Plaintiff Lawyers to Finra: End ‘Absurd’ Arbitrator Removal Practices

AdvisorHub

by Miriam Rozen

January 22, 2026

Investor advocates sent a letter to the Financial Industry Regulatory Authority demanding it “cease immediately” an “absurd practice” of allowing parties to remove prospective arbitrators from ranking lists if they had previously ruled against them in a similar case.

Finra’s recent practice of allowing for those removals “significantly deviates from case law” and tilts the scales to favor the industry in arbitration, according to the missive, which was signed by Michael Bixby, president of Public Investor Advocate Bar Association. The letter was addressed to Finra CEO Robert Cook.

PIABA’s letter comes after a court brief filed by Stifel Financial earlier this month in a lawsuit related to a string of claims tied to Chuck Roberts, a former star broker in Miami. Stifel informed the court, where it is seeking to overturn a $133 million arbitration award, that Finra had granted its request to remove two candidates from a list of potential panelists in an upcoming arbitration.

Finra agreed with the basis of Stifel’s argument that the chair of that panel demonstrated her bias by ruling against it in a prior case also involving Roberts.

“It is reasonable to infer” that arbitrators “are biased or lack impartiality” when they have earlier awarded “substantial damages and attorneys’ fees” in cases that involve the same firms, financial advisor, supervisors and products, Finra wrote in granting Stifel’s removal.

Finra’s move to eliminate the arbitrators from its list of prospective panelists means that Stifel will be able to preserve the strikes that it can use to narrow down the list of potential arbitrators. Under Finra rules, both sides receive three lists of potential panelists and can remove a set number from each for any reason.

“Finra’s current practice tilts the scales in favor of the industry, directly undermines the arbitration system, wastes Finra resources and erodes confidence in the fairness of Finra,” Bixby wrote. “Ultimately, it also punishes arbitrators who award damages against brokerage firms and sends an intimidating message that holding brokerage firms accountable for misconduct is frowned upon and may result in removal from future cases.”

Two lawyers who have represented firms in arbitration said previously that they supported Finra’s policy because claimants on both sides should be entitled to present their case to a blank slate of arbitrators and not forced to argue in front of one that has already shown how they view the same set of facts and circumstances.

Investors could also take advantage of the same policy, noted Tom Lewis of Stevens & Lee in New Jersey. “Any precedential value will be limited, but it will be offered to both sides,” Lewis said previously.

But it would be harder for investors to take advantage of the policy given each complaint is brought by a different individual and often by a different law firm.
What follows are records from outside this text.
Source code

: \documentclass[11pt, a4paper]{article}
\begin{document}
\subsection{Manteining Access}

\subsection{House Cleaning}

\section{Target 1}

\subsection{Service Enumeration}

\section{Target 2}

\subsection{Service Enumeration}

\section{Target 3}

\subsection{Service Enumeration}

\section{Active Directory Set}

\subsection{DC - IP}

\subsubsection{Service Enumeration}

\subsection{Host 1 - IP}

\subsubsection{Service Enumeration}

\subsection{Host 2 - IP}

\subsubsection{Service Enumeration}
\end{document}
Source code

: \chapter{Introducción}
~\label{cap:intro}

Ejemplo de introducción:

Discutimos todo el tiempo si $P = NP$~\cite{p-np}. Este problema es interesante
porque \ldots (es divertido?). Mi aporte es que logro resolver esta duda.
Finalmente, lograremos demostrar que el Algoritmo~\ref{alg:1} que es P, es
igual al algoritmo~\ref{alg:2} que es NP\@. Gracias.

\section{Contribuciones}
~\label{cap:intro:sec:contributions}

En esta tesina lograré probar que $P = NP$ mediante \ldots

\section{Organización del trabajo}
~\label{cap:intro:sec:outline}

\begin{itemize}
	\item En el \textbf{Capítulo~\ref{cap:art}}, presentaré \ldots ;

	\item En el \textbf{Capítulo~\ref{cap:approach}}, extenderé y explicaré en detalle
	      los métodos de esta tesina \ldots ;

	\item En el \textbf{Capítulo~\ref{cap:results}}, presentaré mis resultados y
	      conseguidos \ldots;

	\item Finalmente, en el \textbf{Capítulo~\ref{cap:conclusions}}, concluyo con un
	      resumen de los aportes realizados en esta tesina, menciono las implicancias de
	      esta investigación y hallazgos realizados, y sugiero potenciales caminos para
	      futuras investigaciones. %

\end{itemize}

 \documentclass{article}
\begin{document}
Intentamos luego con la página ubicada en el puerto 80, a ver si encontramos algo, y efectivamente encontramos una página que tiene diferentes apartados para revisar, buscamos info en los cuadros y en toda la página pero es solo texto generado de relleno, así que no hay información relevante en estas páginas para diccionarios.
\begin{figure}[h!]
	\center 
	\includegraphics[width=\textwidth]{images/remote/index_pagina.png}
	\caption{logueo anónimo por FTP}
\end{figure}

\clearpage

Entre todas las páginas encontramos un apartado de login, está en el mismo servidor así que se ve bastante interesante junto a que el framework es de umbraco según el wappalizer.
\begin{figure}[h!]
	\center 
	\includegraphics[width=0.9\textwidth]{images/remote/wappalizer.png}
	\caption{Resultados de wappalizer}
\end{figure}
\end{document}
“If Finra’s apparent logic were applied consistently, any arbitrator who previously heard a Wells Fargo case would have to be removed from all future Wells Fargo cases,” Bixby added. “Any arbitrator who heard a case involving structured products could never hear another structured products case. Any arbitrator who presided over a churning dispute would be forever barred from hearing another churning case.”